Published online by Cambridge University Press: 07 September 2010
We have now to consider those cases of enslavement iure civili which Justinian introduced or retained. Several are recorded, but few are important in the general law. The less important will be treated first.
(a) Defaulting claimants of liberty. As we shall see later, Justinian abolished the need of adsertores (free persons acting on behalf of the claimant of liberty), in causae liberates, and allowed the claimants to conduct their own cases. He required them to give personal security, but if this were impossible, they were to give a sworn undertaking—cautio iuratoria. If after these preliminaries they failed to appear, and, being duly cited, remained absent for a year, they were adjudged slaves of the other party, whatever the real merits of the case may have been.

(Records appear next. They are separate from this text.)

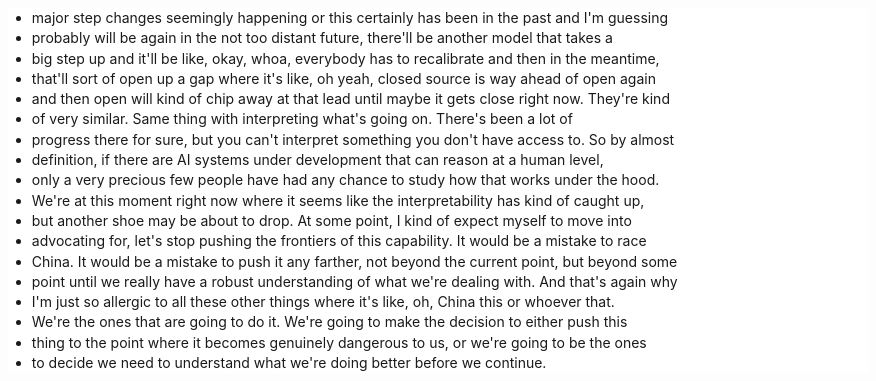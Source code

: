 *  major step changes seemingly happening or this certainly has been in the past and I'm guessing
*  probably will be again in the not too distant future, there'll be another model that takes a
*  big step up and it'll be like, okay, whoa, everybody has to recalibrate and then in the meantime,
*  that'll sort of open up a gap where it's like, oh yeah, closed source is way ahead of open again
*  and then open will kind of chip away at that lead until maybe it gets close right now. They're kind
*  of very similar. Same thing with interpreting what's going on. There's been a lot of
*  progress there for sure, but you can't interpret something you don't have access to. So by almost
*  definition, if there are AI systems under development that can reason at a human level,
*  only a very precious few people have had any chance to study how that works under the hood.
*  We're at this moment right now where it seems like the interpretability has kind of caught up,
*  but another shoe may be about to drop. At some point, I kind of expect myself to move into
*  advocating for, let's stop pushing the frontiers of this capability. It would be a mistake to race
*  China. It would be a mistake to push it any farther, not beyond the current point, but beyond some
*  point until we really have a robust understanding of what we're dealing with. And that's again why
*  I'm just so allergic to all these other things where it's like, oh, China this or whoever that.
*  We're the ones that are going to do it. We're going to make the decision to either push this
*  thing to the point where it becomes genuinely dangerous to us, or we're going to be the ones
*  to decide we need to understand what we're doing better before we continue.
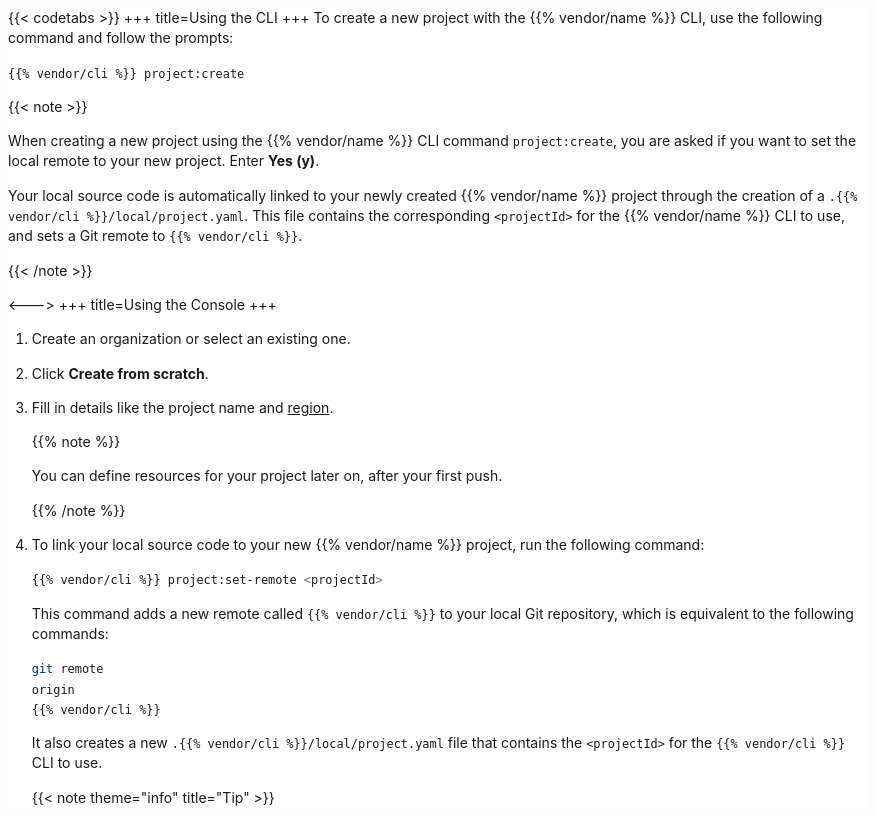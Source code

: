 {{< codetabs >}}
\+++
title=Using the CLI
\+++
To create a new project with the {{% vendor/name %}} CLI, use the following command and follow the prompts:

```bash {location="Terminal"}
{{% vendor/cli %}} project:create
```

{{< note >}}

When creating a new project using the {{% vendor/name %}} CLI command `project:create`,
you are asked if you want to set the local remote to your new project. Enter **Yes (y)**.

Your local source code is automatically linked to your newly created {{% vendor/name %}} project
through the creation of a `.{{% vendor/cli %}}/local/project.yaml`.
This file contains the corresponding `<projectId>` for the {{% vendor/name %}} CLI to use,
and sets a Git remote to `{{% vendor/cli %}}`.

{{< /note >}}

<--->
\+++
title=Using the Console
\+++

1.  Create an organization or select an existing one.

2.  Click **Create from scratch**.

3.  Fill in details like the project name and [region](/development/regions.md).

    {{% note %}}

    You can define resources for your project later on, after your first push.

    {{% /note %}}

4.  To link your local source code to your new {{% vendor/name %}} project,
    run the following command:

    ```bash {location="Terminal"}
    {{% vendor/cli %}} project:set-remote <projectId>
    ```

    This command adds a new remote called `{{% vendor/cli %}}` to your local Git repository,
    which is equivalent to the following commands:

    ```bash {location="Terminal"}
    git remote
    origin
    {{% vendor/cli %}}
    ```

    It also creates a new `.{{% vendor/cli %}}/local/project.yaml` file that contains the `<projectId>`
    for the `{{% vendor/cli %}}` CLI to use.

    {{< note theme="info" title="Tip" >}}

(b) False pretence and collusion of dominus. If an owner by his fraud and collusion passed his slave off as a freeman and obtained a judgment to that effect, Domitian provided that the person so adjudicated free should be decreed a slave of anyone who denounced him. But as he can hardly be said to have been free before, this case will be more appropriately discussed later, in connexion with the general law as to the effect of such adjudication.
(c) Slaves sold for export and freed. The Vatican Fragments contain a text, in part corrupt, to the effect that if a slave is sold with a condition that he is to be kept away from a certain place, with a power of seizure on return, and he does return, still a slave, the vendor may seize him and keep him as his slave.